··· RECORDS FOR THIS TASK

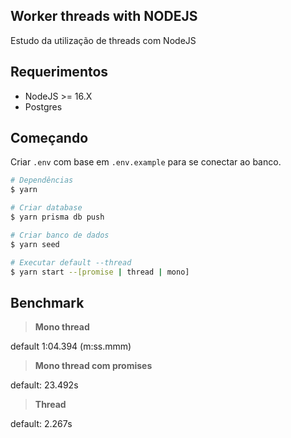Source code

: ## Worker threads with NODEJS

Estudo da utilização de threads com NodeJS

## Requerimentos

 - NodeJS >= 16.X
 - Postgres

## Começando

Criar `.env` com base em `.env.example` para se conectar ao banco.

```bash
# Dependências
$ yarn

# Criar database
$ yarn prisma db push

# Criar banco de dados
$ yarn seed

# Executar default --thread
$ yarn start --[promise | thread | mono]
```

## Benchmark

> **Mono thread**

default 1:04.394 (m:ss.mmm)

> **Mono thread com promises**

default: 23.492s

> **Thread**

default: 2.267s

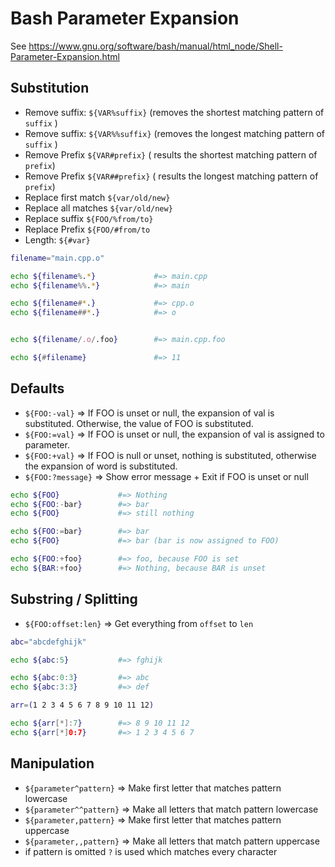 # Bash Parameter Expansion

See https://www.gnu.org/software/bash/manual/html_node/Shell-Parameter-Expansion.html

## Substitution
- Remove suffix: `${VAR%suffix}` (removes  the shortest matching pattern of `suffix` )
- Remove suffix: `${VAR%%suffix}` (removes  the longest matching pattern of `suffix` )
- Remove Prefix `${VAR#prefix}` ( results the shortest matching pattern of `prefix`)
- Remove Prefix `${VAR##prefix}` ( results the longest matching pattern of `prefix`)
- Replace first match `${var/old/new}`
- Replace all matches `${var/old/new}`
- Replace suffix `${FOO/%from/to}`
- Replace Prefix `${FOO/#from/to`
- Length: `${#var}`

```bash
filename="main.cpp.o"

echo ${filename%.*}				#=> main.cpp 
echo ${filename%%.*}			#=> main

echo ${filename#*.}     		#=> cpp.o
echo ${filename##*.}    		#=> o


echo ${filename/.o/.foo}		#=> main.cpp.foo

echo ${#filename}				#=> 11
```


## Defaults

- `${FOO:-val}` => If FOO is unset or null, the expansion of val is substituted. Otherwise, the value of FOO is substituted.
- `${FOO:=val}` => If FOO is unset or null, the expansion of val is assigned to parameter.
- `${FOO:+val}` => If FOO is null or unset, nothing is substituted, otherwise the expansion of word is substituted.
- `${FOO:?message}` => Show error message + Exit if FOO is unset or null


```bash
echo ${FOO}				#=> Nothing
echo ${FOO:-bar}		#=> bar
echo ${FOO}				#=> still nothing

echo ${FOO:=bar} 		#=> bar
echo ${FOO}				#=> bar (bar is now assigned to FOO)

echo ${FOO:+foo}		#=> foo, because FOO is set
echo ${BAR:+foo}		#=> Nothing, because BAR is unset
```


## Substring / Splitting

- `${FOO:offset:len}` => Get everything from `offset` to `len`


```bash
abc="abcdefghijk"

echo ${abc:5}			#=> fghijk

echo ${abc:0:3}			#=> abc
echo ${abc:3:3}			#=> def

arr=(1 2 3 4 5 6 7 8 9 10 11 12)

echo ${arr[*]:7}		#=> 8 9 10 11 12
echo ${arr[*]0:7}		#=> 1 2 3 4 5 6 7
```


## Manipulation
- `${parameter^pattern}` => Make first letter that matches pattern lowercase
- `${parameter^^pattern}` => Make all letters that match pattern  lowercase
- `${parameter,pattern}` => Make first letter that matches pattern uppercase
- `${parameter,,pattern}` => Make all letters that match pattern uppercase
- if pattern is omitted `?` is used which matches every character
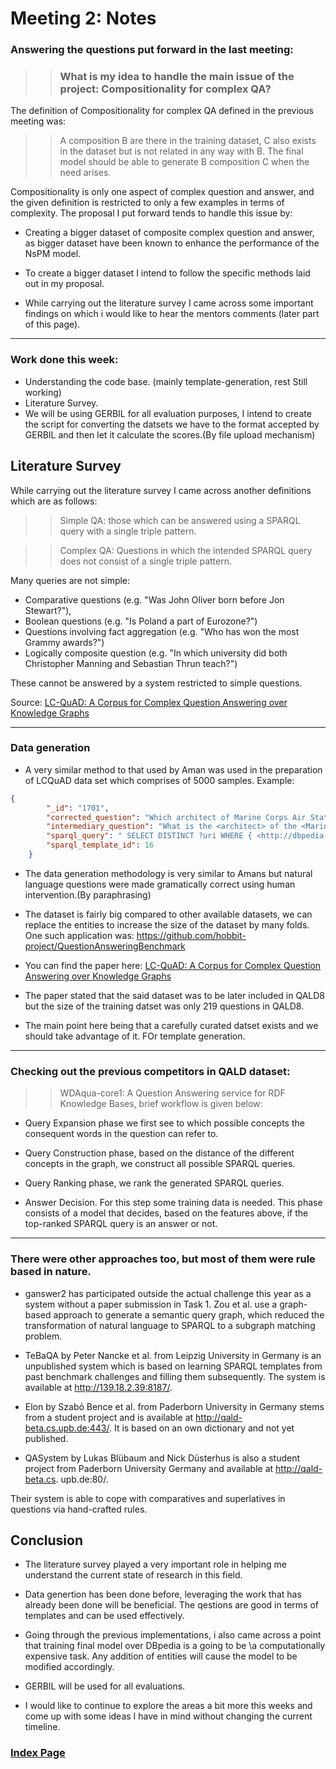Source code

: # Meeting 2: Notes





### Answering the questions put forward in the last meeting: 

>> ### What is my idea to handle the main issue of the project: Compositionality for complex QA?  

The definition of Compositionality for  complex QA defined in the previous meeting was:

>> A composition B are there in the training dataset, C also exists in the dataset but is not related in any way with B. The final model should be able to generate B composition C when the need arises.

Compositionality is only one aspect of complex question and answer, and the given definition is restricted to only a few examples in terms of complexity. The proposal I  put forward tends to handle this issue by:

- Creating a bigger dataset of composite complex question and answer, as bigger dataset have been known to enhance the performance of the NsPM model.

- To create a bigger dataset I intend to follow the specific methods laid out in my proposal.

- While carrying out the literature survey I came across some important findings on which i would like to hear the mentors comments (later part of this page).  

-----

### Work done this week:

- Understanding the code base. (mainly template-generation, rest Still working)
- Literature Survey.
- We will be using GERBIL for all evaluation purposes, I intend to create the script for converting the datsets we have to the format accepted by GERBIL and then let it calculate the scores.(By file upload mechanism)

## Literature Survey

While carrying out the literature survey I came across another definitions which are as follows:

>> Simple QA: those which can be answered using a SPARQL query with a single triple pattern.

>> Complex QA: Questions in which the intended SPARQL query does not consist of a single triple pattern.

Many queries are not simple: 
- Comparative questions (e.g. "Was John Oliver born before Jon Stewart?"),  
- Boolean questions (e.g.
"Is Poland a part of Eurozone?")
- Questions involving fact aggregation (e.g. "Who
has won the most Grammy awards?")
- Logically composite question (e.g. "In
which university did both Christopher Manning and Sebastian Thrun teach?") 

These cannot be answered by a system restricted to simple questions.

Source: [LC-QuAD: A Corpus for Complex Question Answering over Knowledge Graphs](http://lc-quad.sda.tech/)

-----

### Data generation

- A very similar method to that used by Aman was used in the preparation of LCQuAD data set which comprises of 5000 samples. Example:

```json
{
        "_id": "1701", 
        "corrected_question": "Which architect of Marine Corps Air Station Kaneohe Bay was also tenant of New Sanno hotel /'", 
        "intermediary_question": "What is the <architect> of the <Marine Corps Air Station Kaneohe Bay> and <tenant> of the <New Sanno Hotel>", 
        "sparql_query": " SELECT DISTINCT ?uri WHERE { <http://dbpedia.org/resource/Marine_Corps_Air_Station_Kaneohe_Bay> <http://dbpedia.org/property/architect> ?uri. <http://dbpedia.org/resource/New_Sanno_Hotel> <http://dbpedia.org/ontology/tenant> ?uri} ", 
        "sparql_template_id": 16
    }
```

- The data generation methodology is very similar to Amans but natural language questions were made gramatically correct using human intervention.(By paraphrasing)

- The dataset is fairly big compared to other available datasets, we can replace the entities to increase the size of the dataset by many folds. One such application was: https://github.com/hobbit-project/QuestionAnsweringBenchmark

- You can find the paper here: [LC-QuAD: A Corpus for Complex Question Answering over Knowledge Graphs](http://lc-quad.sda.tech/)

- The paper stated that the said dataset was to be later included in QALD8  but the size of the training datset was only 219 questions in QALD8.

- The main point here being that a carefully curated datset exists and we should take advantage of it. FOr template generation. 

---

### Checking out the previous competitors in QALD dataset:

>> WDAqua-core1: A Question Answering service for RDF
Knowledge Bases, brief workflow is given below:

- Query Expansion phase we first see to which possible concepts the consequent words in the question can refer to. 

- Query Construction phase, based on the distance of the different concepts in the graph, we construct all possible SPARQL queries. 

- Query Ranking phase, we rank the generated SPARQL
queries.

- Answer Decision. For this step some training data is needed. This phase consists of a model that decides, based on the features above, if the top-ranked SPARQL query is an answer or not.

---

### There were other approaches too, but most of them were rule based in nature.

- ganswer2 has participated outside the actual challenge this year as a
system without a paper submission in Task 1. Zou et al. use a graph-based
approach to generate a semantic query graph, which reduced the transformation
of natural language to SPARQL to a subgraph matching problem.

- TeBaQA by Peter Nancke et al. from Leipzig University in Germany is an
unpublished system which is based on learning SPARQL templates from past
benchmark challenges and filling them subsequently. The system is available at
http://139.18.2.39:8187/.


- Elon by Szabó Bence et al. from Paderborn University in Germany stems
from a student project and is available at http://qald-beta.cs.upb.de:443/.
It is based on an own dictionary and not yet published.


- QASystem by Lukas Blübaum and Nick Düsterhus is also a student project
from Paderborn University Germany and available at http://qald-beta.cs.
upb.de:80/. 

Their system is able to cope with comparatives and superlatives in questions via hand-crafted rules.

## Conclusion

- The literature survey played a very important role in helping me understand the current state of research in this field.

- Data genertion has been done before, leveraging the work that has already been done will be beneficial. The qestions are good in terms of templates and can be used effectively.

- Going through the previous implementations, i also came across a point that training final model over DBpedia is a going to be \a computationally expensive task. Any addition of entities will cause the model to be modified accordingly.

- GERBIL will be used for all evaluations.

- I would like to continue to explore the areas a bit more this weeks and come up with some ideas I have in mind without changing the current timeline.


### [Index Page](https://anandpanchbhai.com/A-Neural-QA-Model-for-DBpedia/)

······

Determine how many lines of the listing contain the string "over", and give only the number.

### ANSWER BOX
3